(Beginning of Information supplied)

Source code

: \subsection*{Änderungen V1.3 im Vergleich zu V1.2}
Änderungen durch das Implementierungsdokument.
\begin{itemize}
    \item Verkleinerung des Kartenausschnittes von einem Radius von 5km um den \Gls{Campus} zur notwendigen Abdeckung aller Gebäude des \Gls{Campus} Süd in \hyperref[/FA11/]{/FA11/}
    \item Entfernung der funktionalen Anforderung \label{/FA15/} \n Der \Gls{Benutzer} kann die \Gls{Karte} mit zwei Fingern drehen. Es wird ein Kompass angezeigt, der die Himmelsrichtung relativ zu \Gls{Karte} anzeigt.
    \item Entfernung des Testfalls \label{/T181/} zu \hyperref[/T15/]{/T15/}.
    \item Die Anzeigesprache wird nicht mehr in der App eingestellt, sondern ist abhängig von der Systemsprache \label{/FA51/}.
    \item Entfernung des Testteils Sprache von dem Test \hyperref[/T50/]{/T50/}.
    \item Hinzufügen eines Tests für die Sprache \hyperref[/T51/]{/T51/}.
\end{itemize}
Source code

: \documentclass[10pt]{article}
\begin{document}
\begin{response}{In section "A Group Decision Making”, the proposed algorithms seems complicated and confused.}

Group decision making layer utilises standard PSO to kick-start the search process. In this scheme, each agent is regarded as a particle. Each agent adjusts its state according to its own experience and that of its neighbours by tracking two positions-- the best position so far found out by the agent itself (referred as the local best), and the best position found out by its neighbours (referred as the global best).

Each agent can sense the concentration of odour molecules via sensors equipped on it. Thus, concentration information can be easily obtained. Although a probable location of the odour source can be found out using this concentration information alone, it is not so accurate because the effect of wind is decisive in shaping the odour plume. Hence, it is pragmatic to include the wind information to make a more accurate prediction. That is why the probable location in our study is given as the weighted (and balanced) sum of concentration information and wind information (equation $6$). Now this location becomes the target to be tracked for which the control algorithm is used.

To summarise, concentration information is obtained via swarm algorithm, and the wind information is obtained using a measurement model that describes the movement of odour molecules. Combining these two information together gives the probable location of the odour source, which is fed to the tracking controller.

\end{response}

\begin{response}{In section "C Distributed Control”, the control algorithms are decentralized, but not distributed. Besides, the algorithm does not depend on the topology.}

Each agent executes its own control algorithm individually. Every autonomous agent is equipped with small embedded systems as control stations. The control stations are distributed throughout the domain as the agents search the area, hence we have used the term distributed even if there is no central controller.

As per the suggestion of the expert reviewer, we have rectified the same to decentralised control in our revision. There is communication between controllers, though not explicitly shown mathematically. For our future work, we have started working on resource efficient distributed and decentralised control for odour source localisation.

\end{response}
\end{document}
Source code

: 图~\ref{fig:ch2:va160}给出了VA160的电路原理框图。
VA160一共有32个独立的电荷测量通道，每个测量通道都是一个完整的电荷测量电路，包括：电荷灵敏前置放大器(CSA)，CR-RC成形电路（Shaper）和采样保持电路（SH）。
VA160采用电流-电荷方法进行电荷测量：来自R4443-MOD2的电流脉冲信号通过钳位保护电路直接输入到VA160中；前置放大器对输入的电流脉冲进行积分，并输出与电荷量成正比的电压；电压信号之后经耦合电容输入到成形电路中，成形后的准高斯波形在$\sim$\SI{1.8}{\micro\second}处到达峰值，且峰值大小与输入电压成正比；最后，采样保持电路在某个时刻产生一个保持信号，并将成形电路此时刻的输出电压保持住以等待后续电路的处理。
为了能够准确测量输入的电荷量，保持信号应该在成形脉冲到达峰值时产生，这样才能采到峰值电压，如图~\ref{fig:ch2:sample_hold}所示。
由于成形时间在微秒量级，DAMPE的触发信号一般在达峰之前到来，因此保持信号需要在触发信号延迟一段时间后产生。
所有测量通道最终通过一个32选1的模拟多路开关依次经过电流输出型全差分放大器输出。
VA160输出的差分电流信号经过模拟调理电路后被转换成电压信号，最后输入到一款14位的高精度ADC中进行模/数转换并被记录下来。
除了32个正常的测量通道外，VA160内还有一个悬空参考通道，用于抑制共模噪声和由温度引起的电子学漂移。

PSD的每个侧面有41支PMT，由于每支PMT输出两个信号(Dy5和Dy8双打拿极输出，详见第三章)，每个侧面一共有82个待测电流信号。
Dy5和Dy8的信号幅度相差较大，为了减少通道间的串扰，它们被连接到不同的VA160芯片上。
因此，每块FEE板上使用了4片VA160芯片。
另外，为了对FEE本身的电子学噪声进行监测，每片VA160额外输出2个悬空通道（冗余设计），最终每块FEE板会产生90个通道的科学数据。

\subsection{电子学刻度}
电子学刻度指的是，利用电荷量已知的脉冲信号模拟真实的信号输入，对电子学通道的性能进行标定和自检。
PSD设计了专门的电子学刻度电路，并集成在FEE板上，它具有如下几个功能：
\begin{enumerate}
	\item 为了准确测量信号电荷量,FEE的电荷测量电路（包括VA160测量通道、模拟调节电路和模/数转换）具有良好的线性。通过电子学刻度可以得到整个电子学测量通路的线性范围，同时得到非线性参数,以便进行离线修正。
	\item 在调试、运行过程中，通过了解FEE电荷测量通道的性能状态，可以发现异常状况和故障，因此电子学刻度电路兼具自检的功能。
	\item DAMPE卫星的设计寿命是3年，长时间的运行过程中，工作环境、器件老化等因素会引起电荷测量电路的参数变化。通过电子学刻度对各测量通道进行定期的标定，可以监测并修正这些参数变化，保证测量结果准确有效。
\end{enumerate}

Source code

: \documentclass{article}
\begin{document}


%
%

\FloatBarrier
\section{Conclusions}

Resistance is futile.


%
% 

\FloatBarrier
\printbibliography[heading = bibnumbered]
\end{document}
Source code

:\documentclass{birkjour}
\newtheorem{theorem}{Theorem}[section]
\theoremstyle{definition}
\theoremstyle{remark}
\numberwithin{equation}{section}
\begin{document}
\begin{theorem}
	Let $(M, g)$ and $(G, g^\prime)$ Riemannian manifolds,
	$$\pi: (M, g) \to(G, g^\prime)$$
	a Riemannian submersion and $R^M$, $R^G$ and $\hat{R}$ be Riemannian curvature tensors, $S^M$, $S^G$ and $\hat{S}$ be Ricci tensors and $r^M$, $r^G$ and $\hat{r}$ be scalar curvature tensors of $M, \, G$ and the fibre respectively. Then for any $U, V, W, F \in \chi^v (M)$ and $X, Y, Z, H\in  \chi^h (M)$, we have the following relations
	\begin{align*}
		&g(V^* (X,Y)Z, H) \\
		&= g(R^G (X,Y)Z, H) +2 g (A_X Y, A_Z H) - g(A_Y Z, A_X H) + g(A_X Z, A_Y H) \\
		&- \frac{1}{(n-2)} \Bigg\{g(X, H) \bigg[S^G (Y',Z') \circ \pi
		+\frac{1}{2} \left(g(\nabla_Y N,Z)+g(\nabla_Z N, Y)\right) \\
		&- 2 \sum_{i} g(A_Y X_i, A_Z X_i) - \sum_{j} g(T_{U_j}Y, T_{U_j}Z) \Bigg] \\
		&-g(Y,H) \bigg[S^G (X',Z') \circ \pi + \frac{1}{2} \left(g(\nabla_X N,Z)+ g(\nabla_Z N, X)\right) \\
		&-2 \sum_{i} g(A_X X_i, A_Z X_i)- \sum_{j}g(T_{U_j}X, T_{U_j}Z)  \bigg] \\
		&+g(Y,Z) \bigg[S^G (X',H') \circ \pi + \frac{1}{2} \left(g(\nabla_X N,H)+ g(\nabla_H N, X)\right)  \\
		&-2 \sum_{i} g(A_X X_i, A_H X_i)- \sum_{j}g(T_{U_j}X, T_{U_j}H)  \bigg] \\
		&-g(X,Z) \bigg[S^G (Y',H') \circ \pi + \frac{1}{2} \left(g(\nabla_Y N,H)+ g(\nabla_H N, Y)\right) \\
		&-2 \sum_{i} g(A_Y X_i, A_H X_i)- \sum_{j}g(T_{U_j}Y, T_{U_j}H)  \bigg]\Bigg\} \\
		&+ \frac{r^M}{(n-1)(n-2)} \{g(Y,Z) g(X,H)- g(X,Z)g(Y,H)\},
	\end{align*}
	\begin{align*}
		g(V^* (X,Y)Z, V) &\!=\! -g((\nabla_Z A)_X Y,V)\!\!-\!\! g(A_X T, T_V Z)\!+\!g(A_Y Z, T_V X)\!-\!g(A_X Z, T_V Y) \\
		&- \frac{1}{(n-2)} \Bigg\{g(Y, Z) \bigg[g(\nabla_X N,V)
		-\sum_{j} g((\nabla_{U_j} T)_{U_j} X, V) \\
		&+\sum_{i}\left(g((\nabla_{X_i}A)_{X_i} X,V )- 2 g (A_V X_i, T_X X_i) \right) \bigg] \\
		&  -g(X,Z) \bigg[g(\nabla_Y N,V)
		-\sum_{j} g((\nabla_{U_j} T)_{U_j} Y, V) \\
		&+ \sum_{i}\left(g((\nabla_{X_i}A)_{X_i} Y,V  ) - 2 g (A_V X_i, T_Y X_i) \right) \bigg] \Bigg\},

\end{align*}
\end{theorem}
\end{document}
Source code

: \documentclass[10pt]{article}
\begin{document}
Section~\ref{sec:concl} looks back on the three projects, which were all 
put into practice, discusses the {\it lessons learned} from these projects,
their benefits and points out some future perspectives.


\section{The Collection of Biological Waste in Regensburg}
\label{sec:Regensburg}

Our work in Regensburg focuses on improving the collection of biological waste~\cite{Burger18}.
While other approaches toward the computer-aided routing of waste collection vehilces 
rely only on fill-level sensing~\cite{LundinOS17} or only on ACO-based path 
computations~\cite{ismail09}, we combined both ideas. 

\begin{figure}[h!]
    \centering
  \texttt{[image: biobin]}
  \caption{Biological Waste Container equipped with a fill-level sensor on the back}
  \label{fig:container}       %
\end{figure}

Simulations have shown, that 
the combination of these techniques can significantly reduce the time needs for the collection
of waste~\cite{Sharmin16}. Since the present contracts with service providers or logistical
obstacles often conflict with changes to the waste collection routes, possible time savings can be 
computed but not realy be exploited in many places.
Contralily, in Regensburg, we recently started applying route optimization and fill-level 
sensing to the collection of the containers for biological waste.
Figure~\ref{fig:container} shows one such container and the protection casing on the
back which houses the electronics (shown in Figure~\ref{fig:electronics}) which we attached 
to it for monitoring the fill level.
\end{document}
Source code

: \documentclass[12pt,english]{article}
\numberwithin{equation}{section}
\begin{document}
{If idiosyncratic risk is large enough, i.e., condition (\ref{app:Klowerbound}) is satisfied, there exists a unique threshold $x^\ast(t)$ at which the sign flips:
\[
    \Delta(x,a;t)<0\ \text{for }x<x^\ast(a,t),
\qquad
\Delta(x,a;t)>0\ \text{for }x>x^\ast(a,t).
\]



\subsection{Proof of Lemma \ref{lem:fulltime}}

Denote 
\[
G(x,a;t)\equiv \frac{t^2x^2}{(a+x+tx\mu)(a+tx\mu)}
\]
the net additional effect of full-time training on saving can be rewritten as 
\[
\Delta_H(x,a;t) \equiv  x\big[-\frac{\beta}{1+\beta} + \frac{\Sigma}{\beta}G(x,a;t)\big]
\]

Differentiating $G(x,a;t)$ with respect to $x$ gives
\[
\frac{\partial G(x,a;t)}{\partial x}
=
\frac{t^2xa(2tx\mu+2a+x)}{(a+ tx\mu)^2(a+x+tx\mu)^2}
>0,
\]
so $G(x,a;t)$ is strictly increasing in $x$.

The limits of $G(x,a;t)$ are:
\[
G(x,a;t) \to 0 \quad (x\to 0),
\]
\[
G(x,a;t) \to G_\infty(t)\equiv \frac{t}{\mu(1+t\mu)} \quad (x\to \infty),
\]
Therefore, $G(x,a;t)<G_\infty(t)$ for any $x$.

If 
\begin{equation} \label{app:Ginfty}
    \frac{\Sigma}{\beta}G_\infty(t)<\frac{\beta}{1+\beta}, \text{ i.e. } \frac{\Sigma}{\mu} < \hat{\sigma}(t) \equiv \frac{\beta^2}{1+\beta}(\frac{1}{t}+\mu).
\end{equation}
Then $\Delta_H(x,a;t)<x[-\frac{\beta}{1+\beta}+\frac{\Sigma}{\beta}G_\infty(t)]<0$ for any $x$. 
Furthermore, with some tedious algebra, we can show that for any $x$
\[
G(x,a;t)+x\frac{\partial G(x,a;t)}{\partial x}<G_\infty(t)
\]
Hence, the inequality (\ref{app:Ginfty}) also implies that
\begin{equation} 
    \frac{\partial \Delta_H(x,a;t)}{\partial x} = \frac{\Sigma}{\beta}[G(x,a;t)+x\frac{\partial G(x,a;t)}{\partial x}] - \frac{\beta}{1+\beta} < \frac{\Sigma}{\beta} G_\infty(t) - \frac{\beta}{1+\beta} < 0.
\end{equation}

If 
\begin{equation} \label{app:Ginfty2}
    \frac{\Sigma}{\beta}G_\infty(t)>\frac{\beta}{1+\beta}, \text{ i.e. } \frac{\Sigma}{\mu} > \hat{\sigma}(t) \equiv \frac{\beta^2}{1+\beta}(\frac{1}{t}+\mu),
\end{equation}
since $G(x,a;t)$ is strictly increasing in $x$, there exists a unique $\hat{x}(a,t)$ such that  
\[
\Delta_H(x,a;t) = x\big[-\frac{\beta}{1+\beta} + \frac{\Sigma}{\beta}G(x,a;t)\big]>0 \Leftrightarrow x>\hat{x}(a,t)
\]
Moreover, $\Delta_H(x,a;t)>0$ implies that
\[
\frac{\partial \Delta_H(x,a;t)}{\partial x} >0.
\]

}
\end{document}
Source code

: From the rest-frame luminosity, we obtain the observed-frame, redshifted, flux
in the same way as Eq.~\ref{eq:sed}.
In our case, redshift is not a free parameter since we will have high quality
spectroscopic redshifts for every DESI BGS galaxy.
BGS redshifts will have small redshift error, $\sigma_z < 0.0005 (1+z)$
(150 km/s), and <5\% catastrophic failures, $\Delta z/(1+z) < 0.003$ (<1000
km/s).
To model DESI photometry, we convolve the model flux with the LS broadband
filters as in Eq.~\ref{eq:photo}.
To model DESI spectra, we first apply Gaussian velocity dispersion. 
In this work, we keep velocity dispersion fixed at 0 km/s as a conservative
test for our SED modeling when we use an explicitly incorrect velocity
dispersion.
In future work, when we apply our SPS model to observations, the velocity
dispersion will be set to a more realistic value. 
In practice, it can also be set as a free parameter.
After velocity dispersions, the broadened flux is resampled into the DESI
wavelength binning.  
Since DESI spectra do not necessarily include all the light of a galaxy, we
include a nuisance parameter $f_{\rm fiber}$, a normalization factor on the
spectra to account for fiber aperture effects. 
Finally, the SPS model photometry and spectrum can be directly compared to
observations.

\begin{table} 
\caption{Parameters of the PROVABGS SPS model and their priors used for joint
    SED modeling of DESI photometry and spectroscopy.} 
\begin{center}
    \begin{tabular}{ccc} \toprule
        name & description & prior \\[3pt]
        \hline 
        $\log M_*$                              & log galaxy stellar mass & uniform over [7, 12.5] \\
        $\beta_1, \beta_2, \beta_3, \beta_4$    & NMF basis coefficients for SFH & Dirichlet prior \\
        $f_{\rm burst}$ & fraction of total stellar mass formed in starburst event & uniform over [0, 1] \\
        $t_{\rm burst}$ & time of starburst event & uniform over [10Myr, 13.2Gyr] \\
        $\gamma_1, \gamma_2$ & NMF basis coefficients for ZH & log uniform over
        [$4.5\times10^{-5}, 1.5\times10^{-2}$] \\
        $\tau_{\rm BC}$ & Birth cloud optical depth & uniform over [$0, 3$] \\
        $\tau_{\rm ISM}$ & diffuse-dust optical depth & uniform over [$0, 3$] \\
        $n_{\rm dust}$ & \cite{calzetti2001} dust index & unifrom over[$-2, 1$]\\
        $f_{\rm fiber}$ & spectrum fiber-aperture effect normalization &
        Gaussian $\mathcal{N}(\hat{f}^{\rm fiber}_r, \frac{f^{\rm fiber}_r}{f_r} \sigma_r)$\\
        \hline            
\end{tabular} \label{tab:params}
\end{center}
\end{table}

(End of Information supplied)

# How to complete this task:
Each line of the data that includes "into" should be copied.

# Solution:
put into practice, discusses the {\it lessons learned} from these projects,
After velocity dispersions, the broadened flux is resampled into the DESI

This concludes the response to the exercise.